§ **YOUR TASK**
Check each line of the records below and collect those holding "client".
[[ PROVIDED RECORDS open ]]
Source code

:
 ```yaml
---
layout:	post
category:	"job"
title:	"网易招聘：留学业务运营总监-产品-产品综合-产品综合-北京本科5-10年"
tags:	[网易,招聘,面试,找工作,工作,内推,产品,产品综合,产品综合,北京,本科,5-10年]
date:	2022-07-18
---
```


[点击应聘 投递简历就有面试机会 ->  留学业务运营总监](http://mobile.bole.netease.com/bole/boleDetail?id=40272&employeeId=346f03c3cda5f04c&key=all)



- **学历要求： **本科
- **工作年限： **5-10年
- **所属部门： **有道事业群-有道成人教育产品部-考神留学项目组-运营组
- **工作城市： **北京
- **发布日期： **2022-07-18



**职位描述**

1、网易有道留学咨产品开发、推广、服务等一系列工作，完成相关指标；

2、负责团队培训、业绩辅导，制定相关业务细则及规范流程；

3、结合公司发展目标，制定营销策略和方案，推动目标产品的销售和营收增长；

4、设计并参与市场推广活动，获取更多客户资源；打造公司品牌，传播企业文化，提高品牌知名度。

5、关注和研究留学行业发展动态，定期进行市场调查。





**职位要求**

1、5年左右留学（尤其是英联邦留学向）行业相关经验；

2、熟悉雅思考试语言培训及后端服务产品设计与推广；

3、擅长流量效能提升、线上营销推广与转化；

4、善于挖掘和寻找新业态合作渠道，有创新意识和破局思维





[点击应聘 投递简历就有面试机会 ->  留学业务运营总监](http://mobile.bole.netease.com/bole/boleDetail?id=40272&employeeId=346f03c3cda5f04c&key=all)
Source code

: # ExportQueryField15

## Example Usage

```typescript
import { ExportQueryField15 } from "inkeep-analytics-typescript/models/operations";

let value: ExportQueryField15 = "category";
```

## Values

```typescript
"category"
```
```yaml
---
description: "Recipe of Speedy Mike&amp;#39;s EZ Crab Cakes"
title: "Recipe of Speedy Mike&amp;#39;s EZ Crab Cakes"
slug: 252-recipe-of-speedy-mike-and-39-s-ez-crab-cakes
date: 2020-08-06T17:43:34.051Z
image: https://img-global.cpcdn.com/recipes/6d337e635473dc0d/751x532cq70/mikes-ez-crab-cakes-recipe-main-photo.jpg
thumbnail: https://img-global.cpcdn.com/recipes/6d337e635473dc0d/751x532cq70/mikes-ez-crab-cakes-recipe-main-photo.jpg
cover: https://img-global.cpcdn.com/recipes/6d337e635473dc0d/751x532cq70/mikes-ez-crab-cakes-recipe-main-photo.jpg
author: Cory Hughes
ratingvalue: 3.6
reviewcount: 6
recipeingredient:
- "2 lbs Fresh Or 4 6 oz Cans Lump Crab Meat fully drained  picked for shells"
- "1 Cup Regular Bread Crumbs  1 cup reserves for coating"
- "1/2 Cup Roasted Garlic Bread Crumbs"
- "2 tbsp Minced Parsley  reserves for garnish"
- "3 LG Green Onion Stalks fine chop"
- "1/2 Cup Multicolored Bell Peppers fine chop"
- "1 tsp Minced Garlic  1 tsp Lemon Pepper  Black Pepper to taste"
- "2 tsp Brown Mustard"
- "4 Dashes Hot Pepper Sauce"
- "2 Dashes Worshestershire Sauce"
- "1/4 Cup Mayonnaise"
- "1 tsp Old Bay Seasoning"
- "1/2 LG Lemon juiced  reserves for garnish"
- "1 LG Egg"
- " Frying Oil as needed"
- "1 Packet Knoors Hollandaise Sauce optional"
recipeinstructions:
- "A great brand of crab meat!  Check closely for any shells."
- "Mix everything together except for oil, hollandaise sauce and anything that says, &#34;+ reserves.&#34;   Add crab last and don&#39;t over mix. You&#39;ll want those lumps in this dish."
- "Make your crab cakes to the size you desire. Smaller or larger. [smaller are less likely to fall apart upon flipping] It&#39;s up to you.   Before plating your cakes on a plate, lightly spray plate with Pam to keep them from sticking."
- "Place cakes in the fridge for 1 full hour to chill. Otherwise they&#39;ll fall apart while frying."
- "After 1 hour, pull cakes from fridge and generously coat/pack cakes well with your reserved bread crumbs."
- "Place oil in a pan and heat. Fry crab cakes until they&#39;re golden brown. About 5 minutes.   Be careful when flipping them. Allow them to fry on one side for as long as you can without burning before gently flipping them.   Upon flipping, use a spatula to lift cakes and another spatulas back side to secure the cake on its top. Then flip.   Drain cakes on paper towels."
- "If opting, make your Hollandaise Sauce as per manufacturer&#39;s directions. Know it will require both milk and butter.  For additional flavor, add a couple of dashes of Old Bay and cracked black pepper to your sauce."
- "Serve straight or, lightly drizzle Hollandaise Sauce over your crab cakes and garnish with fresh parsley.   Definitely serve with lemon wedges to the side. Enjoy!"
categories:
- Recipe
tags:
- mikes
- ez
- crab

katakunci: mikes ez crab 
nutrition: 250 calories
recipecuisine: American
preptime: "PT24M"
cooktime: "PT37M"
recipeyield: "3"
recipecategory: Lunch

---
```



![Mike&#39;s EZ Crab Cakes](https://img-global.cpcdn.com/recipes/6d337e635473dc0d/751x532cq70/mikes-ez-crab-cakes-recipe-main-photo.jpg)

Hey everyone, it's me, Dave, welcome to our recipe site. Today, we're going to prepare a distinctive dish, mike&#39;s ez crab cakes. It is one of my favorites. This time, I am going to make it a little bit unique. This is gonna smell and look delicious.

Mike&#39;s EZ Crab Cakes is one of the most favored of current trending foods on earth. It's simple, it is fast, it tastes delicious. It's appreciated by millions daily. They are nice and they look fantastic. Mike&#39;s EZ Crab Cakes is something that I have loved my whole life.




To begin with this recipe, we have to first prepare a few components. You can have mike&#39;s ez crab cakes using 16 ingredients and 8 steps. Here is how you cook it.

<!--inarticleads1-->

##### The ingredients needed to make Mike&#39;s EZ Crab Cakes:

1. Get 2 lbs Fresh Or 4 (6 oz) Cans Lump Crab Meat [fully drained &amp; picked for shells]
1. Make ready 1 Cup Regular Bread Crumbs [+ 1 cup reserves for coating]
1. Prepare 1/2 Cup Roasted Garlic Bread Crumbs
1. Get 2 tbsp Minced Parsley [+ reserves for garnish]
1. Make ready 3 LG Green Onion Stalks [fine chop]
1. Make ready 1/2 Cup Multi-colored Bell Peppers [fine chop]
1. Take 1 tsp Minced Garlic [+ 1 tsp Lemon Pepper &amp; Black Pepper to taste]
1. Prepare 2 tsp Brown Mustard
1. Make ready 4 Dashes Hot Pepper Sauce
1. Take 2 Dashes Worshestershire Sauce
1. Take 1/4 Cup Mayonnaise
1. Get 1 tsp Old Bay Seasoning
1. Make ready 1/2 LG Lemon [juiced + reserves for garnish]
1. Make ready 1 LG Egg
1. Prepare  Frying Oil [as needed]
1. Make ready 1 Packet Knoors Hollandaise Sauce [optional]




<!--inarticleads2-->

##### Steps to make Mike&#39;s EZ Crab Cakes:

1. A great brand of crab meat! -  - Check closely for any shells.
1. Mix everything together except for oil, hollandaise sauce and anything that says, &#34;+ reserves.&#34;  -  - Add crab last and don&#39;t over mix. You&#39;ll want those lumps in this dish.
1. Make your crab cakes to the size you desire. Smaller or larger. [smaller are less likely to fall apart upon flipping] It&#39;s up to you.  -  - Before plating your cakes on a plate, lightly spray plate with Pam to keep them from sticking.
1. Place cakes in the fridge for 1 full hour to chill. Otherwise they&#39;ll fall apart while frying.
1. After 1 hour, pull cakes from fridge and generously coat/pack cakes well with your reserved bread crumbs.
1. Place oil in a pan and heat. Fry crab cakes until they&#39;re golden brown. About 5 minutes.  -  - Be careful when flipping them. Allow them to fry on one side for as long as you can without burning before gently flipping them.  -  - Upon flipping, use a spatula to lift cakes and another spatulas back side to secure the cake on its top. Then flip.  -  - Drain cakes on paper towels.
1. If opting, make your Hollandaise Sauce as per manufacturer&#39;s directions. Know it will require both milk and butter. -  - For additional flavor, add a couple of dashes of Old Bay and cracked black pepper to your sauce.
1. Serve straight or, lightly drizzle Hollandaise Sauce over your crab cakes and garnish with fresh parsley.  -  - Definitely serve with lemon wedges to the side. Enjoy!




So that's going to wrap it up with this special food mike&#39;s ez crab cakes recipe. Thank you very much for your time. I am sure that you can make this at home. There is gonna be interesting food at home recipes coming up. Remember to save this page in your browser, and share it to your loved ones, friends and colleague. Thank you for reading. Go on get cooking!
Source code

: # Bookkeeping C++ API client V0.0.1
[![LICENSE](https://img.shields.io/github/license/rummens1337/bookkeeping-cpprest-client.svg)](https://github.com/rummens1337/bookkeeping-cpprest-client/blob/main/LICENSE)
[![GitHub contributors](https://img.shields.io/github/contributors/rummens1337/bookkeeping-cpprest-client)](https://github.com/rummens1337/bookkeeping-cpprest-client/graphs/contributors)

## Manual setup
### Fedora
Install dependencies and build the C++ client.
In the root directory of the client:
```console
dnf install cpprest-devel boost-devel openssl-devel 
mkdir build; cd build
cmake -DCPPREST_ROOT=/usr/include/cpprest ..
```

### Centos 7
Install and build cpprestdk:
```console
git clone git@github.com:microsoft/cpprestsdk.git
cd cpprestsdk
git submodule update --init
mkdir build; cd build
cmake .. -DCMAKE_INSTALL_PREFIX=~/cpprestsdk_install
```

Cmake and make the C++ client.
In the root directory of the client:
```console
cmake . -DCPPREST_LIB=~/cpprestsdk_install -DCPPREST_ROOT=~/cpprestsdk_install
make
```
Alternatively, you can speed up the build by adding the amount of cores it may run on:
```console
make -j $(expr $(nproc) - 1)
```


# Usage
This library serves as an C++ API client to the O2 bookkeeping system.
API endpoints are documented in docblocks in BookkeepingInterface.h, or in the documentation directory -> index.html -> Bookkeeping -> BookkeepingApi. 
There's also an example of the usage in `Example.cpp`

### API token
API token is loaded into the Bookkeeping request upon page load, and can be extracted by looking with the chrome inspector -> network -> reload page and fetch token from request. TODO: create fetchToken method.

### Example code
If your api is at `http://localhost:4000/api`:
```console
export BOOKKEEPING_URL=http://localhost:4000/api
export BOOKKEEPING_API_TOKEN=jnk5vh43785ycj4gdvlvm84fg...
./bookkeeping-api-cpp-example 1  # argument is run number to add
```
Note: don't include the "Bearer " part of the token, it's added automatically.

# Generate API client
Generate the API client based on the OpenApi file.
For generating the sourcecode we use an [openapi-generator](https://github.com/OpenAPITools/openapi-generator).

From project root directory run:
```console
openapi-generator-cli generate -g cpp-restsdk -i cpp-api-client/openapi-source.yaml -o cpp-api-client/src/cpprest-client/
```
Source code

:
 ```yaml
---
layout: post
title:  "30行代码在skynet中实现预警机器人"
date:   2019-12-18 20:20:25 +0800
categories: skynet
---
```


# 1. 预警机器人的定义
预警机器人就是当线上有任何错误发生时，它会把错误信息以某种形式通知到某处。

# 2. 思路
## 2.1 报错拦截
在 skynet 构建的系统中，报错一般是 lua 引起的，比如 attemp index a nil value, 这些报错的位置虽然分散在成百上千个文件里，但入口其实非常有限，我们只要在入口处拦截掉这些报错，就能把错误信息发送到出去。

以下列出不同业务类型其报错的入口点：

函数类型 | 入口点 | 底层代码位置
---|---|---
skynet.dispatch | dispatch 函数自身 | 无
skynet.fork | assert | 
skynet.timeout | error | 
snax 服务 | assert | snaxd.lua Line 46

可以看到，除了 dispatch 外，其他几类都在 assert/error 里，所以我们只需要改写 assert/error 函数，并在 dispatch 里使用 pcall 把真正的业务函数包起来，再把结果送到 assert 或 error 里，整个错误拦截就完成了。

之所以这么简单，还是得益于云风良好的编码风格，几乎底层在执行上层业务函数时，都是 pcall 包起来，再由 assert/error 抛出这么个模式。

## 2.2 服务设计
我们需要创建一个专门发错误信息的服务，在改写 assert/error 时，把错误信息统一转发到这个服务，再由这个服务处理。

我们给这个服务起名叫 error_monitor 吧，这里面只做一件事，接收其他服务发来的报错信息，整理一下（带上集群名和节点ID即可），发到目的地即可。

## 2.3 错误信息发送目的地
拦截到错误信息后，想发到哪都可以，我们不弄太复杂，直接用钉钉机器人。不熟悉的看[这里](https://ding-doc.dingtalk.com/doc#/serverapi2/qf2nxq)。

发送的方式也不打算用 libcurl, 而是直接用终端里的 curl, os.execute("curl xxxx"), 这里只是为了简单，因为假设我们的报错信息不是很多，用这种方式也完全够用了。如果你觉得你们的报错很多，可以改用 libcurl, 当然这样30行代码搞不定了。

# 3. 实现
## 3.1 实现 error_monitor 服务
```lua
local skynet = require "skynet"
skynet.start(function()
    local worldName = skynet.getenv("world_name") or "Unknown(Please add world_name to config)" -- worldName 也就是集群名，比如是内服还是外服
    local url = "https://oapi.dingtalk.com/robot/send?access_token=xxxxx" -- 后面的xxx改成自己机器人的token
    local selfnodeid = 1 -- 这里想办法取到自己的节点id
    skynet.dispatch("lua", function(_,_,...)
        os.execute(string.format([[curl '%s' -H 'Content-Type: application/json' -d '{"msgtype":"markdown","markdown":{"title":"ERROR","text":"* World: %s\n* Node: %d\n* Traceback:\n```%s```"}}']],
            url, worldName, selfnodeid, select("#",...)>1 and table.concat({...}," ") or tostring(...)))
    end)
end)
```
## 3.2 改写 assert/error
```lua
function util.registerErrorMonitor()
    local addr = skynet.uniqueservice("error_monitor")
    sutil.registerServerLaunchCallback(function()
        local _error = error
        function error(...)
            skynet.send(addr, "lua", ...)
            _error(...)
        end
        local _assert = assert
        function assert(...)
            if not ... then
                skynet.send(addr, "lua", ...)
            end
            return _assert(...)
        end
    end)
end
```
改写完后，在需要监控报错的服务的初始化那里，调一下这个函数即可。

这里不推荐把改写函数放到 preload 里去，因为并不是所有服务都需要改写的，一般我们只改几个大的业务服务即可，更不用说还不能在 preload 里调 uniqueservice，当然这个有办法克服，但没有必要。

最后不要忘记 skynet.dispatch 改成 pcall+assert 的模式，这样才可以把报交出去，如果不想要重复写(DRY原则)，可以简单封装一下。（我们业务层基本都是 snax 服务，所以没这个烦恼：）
[[ PROVIDED RECORDS closed ]]
§ **THE COMPLETED TASK**
: # Bookkeeping C++ API client V0.0.1
[![LICENSE](https://img.shields.io/github/license/rummens1337/bookkeeping-cpprest-client.svg)](https://github.com/rummens1337/bookkeeping-cpprest-client/blob/main/LICENSE)
[![GitHub contributors](https://img.shields.io/github/contributors/rummens1337/bookkeeping-cpprest-client)](https://github.com/rummens1337/bookkeeping-cpprest-client/graphs/contributors)
Install dependencies and build the C++ client.
In the root directory of the client:
Cmake and make the C++ client.
In the root directory of the client:
This library serves as an C++ API client to the O2 bookkeeping system.
# Generate API client
Generate the API client based on the OpenApi file.
openapi-generator-cli generate -g cpp-restsdk -i cpp-api-client/openapi-source.yaml -o cpp-api-client/src/cpprest-client/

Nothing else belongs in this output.